Message Too Old, No Replies

Spiders: All You Ever Wanted to Know

Identification and the Software to Use

         

frontpage

10:30 pm on Mar 24, 2002 (gmt 0)

WebmasterWorld Senior Member 10+ Year Member



I have a problem.

I want to be able to identify the spider activity of my websites. However, the software that I have tested is marginal. Some programs miss spiders, misidentify them, or don't provide any information. (I've used Urchin, online stats services like Addfreestats, and Webtrends Log Analyzer.)

I have lurked on this site and noted that Yea webmasters are able to determine which spider visited, if they obey the robots.txt, and what the spider's activities were.

Please let me know what software you like the best.

I am sure there are others out there who would like to know so please DISH.

Key_Master

11:10 pm on Mar 24, 2002 (gmt 0)

WebmasterWorld Senior Member 10+ Year Member



You need some type of server side logging software to accurately detect all spider hits. Most on-line stat services use JavaScript to track hits and it isn't very reliable.

As for identifying spiders, often a Google search will bring up some usable info. That is if the spider IP or agent can't be traced to a source. Also, there is a ton of info on different spiders on this website.

Tapolyai

11:15 pm on Mar 24, 2002 (gmt 0)

WebmasterWorld Senior Member 10+ Year Member



Or you can just use the poor men's logger. Write a short script on your front page that logs all visits.
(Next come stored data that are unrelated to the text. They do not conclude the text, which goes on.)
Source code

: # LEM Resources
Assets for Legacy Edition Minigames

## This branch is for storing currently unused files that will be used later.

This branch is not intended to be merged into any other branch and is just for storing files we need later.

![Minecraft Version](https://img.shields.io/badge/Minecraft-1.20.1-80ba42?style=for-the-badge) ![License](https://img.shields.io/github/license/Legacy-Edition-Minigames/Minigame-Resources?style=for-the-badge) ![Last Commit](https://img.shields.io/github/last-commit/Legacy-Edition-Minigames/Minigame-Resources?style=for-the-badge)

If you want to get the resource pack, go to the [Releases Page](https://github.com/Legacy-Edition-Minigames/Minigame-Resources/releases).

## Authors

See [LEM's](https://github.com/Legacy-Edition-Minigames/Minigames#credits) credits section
Might not be the best, but if you store the data in a DB, you can extract some decent info...

Crazy_Fool

2:22 am on Mar 25, 2002 (gmt 0)

WebmasterWorld Senior Member 10+ Year Member



i have webalizer statistics set up on my raq servers to show every user agent, not just the top 20 or top 50. if i spot a new or unusual user agent there, i download the log file and do a search for it. i can then tell which pages / files were visited and when. with windows servers i just download the log files and scan them manually every now and then, although i sometimes run them through analog stats (www.analog.cx)

you might want to write a script (or modify an existing one) to read through your log files and save the results into a database for analysis. you might find some suitable scripts floating around the net. i'd love to do this myself and fully automate it etc, but i just don't have the time....